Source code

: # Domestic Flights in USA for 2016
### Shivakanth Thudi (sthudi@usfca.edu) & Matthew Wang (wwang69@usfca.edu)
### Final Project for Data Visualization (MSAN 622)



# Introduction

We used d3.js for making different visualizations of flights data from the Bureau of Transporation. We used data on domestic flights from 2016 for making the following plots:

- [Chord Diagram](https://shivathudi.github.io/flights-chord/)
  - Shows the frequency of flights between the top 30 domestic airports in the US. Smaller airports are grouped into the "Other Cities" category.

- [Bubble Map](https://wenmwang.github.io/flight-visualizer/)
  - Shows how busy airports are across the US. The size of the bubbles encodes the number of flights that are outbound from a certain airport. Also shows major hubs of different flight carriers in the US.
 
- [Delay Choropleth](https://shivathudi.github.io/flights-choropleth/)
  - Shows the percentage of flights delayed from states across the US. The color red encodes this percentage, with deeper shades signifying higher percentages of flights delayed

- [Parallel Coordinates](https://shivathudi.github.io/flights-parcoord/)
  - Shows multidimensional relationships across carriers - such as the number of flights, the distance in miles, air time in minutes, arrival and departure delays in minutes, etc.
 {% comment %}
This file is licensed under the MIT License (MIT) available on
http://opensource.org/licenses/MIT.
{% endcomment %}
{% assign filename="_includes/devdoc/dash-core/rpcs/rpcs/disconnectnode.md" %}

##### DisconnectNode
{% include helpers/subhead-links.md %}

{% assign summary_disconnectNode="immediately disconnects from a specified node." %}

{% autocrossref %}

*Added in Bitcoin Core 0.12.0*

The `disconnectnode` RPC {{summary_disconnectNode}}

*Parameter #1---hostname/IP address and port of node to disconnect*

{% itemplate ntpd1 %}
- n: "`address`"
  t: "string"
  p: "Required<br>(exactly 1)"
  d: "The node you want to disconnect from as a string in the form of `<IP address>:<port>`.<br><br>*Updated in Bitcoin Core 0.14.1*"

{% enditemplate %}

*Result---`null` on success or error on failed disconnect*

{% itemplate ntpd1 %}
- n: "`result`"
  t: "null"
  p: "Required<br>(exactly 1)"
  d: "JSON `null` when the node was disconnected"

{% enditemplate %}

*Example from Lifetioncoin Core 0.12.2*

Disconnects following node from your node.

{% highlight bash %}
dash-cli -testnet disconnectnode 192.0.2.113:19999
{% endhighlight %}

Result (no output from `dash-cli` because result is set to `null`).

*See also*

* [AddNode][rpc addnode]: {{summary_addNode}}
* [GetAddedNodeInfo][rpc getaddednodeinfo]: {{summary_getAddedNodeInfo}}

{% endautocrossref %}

----

Without leaving anything out, output all of the material exactly.

Source code

: # Domestic Flights in USA for 2016
### Shivakanth Thudi (sthudi@usfca.edu) & Matthew Wang (wwang69@usfca.edu)
### Final Project for Data Visualization (MSAN 622)



# Introduction

We used d3.js for making different visualizations of flights data from the Bureau of Transporation. We used data on domestic flights from 2016 for making the following plots:

- [Chord Diagram](https://shivathudi.github.io/flights-chord/)
  - Shows the frequency of flights between the top 30 domestic airports in the US. Smaller airports are grouped into the "Other Cities" category.

- [Bubble Map](https://wenmwang.github.io/flight-visualizer/)
  - Shows how busy airports are across the US. The size of the bubbles encodes the number of flights that are outbound from a certain airport. Also shows major hubs of different flight carriers in the US.
 
- [Delay Choropleth](https://shivathudi.github.io/flights-choropleth/)
  - Shows the percentage of flights delayed from states across the US. The color red encodes this percentage, with deeper shades signifying higher percentages of flights delayed

- [Parallel Coordinates](https://shivathudi.github.io/flights-parcoord/)
  - Shows multidimensional relationships across carriers - such as the number of flights, the distance in miles, air time in minutes, arrival and departure delays in minutes, etc.
 {% comment %}
This file is licensed under the MIT License (MIT) available on
http://opensource.org/licenses/MIT.
{% endcomment %}
{% assign filename="_includes/devdoc/dash-core/rpcs/rpcs/disconnectnode.md" %}

##### DisconnectNode
{% include helpers/subhead-links.md %}

{% assign summary_disconnectNode="immediately disconnects from a specified node." %}

{% autocrossref %}

*Added in Bitcoin Core 0.12.0*

The `disconnectnode` RPC {{summary_disconnectNode}}

*Parameter #1---hostname/IP address and port of node to disconnect*

{% itemplate ntpd1 %}
- n: "`address`"
  t: "string"
  p: "Required<br>(exactly 1)"
  d: "The node you want to disconnect from as a string in the form of `<IP address>:<port>`.<br><br>*Updated in Bitcoin Core 0.14.1*"

{% enditemplate %}

*Result---`null` on success or error on failed disconnect*

{% itemplate ntpd1 %}
- n: "`result`"
  t: "null"
  p: "Required<br>(exactly 1)"
  d: "JSON `null` when the node was disconnected"

{% enditemplate %}

*Example from Lifetioncoin Core 0.12.2*

Disconnects following node from your node.

{% highlight bash %}
dash-cli -testnet disconnectnode 192.0.2.113:19999
{% endhighlight %}

Result (no output from `dash-cli` because result is set to `null`).

*See also*

* [AddNode][rpc addnode]: {{summary_addNode}}
* [GetAddedNodeInfo][rpc getaddednodeinfo]: {{summary_getAddedNodeInfo}}

{% endautocrossref %}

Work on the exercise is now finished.